Par Florent Lathuilière publié 20/03/2018 16:05, Dernière modification 27/03/2018 13:32
Lors d'une formation sur le lire-écrire destinée à des formateurs et des cadres de l'Education Nationale, à l'Institut Français d'Education le 14 novembre 2017, Olivier Monso, de la Direction de l’évaluation, de la prospective et de la performance (DEPP) du ministère de l'Education Nationale, présente les résultats de sa synthèse sur l’effet de la réduction de la taille des classes sur la réussite scolaire en France.

Bandeau O.Monso

A partir d'une évaluation que la DEPP a produite en 2014, Olivier Monso revient d'abord sur le bilan alarmant de l'état des inégalités scolaires en France, en confrontant les résultats des pourcentages d’élèves qui maîtrisent ces compétences et l’origine sociale des parents : dans le groupe des 20% des élèves des milieux les plus défavorisés, 69% en 2015 avaient acquis la compétence maîtrise du français en début de 6 ème, contre 94% pour les élèves des milieux les plus favorisés.
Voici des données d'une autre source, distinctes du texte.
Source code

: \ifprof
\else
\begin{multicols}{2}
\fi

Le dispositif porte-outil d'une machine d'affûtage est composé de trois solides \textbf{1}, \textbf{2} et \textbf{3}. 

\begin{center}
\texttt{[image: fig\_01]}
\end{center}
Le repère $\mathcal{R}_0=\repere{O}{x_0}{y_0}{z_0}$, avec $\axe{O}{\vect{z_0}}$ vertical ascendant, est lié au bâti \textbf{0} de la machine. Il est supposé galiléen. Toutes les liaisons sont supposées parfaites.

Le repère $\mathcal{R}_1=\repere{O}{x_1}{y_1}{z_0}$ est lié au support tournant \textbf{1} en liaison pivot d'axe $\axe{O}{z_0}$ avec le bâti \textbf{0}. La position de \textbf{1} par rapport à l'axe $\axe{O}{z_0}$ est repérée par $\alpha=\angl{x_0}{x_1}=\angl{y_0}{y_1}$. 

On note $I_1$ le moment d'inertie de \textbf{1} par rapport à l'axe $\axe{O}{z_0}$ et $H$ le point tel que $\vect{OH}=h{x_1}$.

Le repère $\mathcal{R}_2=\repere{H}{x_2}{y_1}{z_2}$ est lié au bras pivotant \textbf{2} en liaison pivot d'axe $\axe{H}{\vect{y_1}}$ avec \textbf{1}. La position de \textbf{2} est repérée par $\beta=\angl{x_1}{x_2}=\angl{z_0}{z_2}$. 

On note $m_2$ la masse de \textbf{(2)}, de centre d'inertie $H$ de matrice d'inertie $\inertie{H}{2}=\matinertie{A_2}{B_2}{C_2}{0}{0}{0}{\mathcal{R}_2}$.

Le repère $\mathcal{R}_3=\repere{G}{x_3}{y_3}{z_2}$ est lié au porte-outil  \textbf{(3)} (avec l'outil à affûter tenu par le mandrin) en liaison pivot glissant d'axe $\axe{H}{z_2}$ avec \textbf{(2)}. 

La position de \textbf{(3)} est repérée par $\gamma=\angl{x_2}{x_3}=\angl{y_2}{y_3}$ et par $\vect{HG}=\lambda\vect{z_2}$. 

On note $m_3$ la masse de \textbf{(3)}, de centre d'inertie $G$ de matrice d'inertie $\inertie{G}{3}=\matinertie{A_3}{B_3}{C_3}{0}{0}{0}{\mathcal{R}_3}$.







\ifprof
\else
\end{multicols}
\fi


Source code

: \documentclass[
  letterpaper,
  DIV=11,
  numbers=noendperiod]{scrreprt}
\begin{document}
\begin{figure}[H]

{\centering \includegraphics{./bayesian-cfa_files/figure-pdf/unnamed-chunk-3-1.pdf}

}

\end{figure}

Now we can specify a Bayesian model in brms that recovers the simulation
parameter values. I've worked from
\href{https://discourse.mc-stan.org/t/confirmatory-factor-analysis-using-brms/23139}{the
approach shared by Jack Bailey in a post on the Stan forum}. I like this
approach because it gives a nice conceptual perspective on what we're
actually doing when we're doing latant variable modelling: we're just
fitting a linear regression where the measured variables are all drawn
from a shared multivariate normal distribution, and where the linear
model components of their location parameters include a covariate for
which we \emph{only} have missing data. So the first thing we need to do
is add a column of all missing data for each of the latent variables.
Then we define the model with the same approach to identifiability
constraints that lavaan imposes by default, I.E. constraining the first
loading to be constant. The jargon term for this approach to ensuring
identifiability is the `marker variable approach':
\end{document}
Ce constat touche toutes les disciplines évaluées. Diminuer le nombre d'élèves par classe permettrait-il d'améliorer les résultats des élèves tout en réduisant les inégalités ? C'est la question qu'il essaie de traiter en se méfiant des idées simples. 

diminuer la taille des classes : un levier pour améliorer les résultats des élèves et réduire les inégalités, pas si simple...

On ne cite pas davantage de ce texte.